Myocardial Infarctions You Must Not Miss! -Steve Smith

Myocardial Infarctions You Must Not Miss! -Steve Smith

steve smith MI

Steve Smith – Myocardial Infarctions You Must Not Miss!

Summary By: Steve Smith

Last year at SMACC, I talked on NonSTEMI that need the cath lab now and showed many ECGs which represent acute coronary occlusion (Myocardial Infactions) but present on the ECG as very subtle findings (http://hqmeded-ecg.blogspot.com/search?q=subtle), particularly as subtle ST segment elevation that does not meet “STEMI” criteria and is diagnosed as NonSTEMI.

This year, I build on that idea and challenge the whole idea of a dichotomy between STEMI and NonSTEMI. These are NOT distinct pathologies, but rather exist on a continuum of intracoronary thrombus. Nevertheless, this false dichotomy is rarely recognized by emergency physicians or cardiologists, and patients suffer because of it. There are obvious STEMI, which always need the cath lab emergently, and for which time is myocardium.

On the other hand, there are patients whose symptoms are resolved, ECG is non-diagnostic, shows no active ischemia nor subtle ST elevation, but whose troponin is positive and their resolved chest pain is due to an MI with an open artery and no ongoing myocardial cell death. These are NonSTEMI that can be treated with antiplatelet and antithrombotic therapy and get their angiogram the next day. And then there are the patients who have subtle ST elevation representing acute coronary occlusion, or who have active symptoms and/or persistent ECG ischemia. These patients do NOT have STEMI but do need the cath lab now. 25% of occlusions do NOT have diagnostic ST elevation and they do not get their angiogram until 24-36 hours later; their outcomes are worse: they have worse LV function, higher biomarkers, and higher mortality than NonSTEMI whose arteries are open at next-day cath.

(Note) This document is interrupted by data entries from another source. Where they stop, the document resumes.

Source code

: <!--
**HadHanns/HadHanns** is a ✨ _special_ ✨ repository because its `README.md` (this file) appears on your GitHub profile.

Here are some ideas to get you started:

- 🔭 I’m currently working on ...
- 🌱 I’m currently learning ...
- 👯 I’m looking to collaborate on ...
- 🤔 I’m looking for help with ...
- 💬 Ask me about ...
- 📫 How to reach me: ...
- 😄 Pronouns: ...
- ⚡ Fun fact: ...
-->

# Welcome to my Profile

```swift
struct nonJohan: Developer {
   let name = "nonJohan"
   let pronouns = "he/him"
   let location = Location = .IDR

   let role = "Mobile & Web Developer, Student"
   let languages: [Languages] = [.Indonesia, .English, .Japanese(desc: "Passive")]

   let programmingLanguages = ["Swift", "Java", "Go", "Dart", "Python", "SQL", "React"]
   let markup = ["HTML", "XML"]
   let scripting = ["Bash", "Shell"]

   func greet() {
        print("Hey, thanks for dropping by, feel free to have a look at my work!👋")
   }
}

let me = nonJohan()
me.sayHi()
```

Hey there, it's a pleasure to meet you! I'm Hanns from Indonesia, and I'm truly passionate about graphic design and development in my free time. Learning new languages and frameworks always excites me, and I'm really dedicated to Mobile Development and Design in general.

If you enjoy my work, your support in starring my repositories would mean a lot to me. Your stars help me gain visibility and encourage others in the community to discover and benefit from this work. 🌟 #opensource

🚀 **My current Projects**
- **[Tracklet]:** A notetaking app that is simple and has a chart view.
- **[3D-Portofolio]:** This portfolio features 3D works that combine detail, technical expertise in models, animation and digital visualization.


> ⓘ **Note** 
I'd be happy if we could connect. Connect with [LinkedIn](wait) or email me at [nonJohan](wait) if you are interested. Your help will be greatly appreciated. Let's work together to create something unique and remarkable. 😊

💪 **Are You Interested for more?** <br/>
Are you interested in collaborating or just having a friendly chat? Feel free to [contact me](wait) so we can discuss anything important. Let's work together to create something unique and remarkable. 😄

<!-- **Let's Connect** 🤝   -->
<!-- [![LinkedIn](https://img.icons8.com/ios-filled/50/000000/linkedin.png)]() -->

I advocate an end to another dichotomy: activate the cath lab (Pathway A) or do NOT activate. Instead, I advocate what we at Hennepin County Medical Center call “Pathway B”: emergent consultation with cardiology, including a high quality emergency contrast echocardiogram to look for wall motion abnormality. I also point out that this is not just my opinion, that the American College of Cardiology (here) (p. 537) Finally, at the end I show a variety of ECGs which represent subtle coronary occlusion or ongoing ischemia.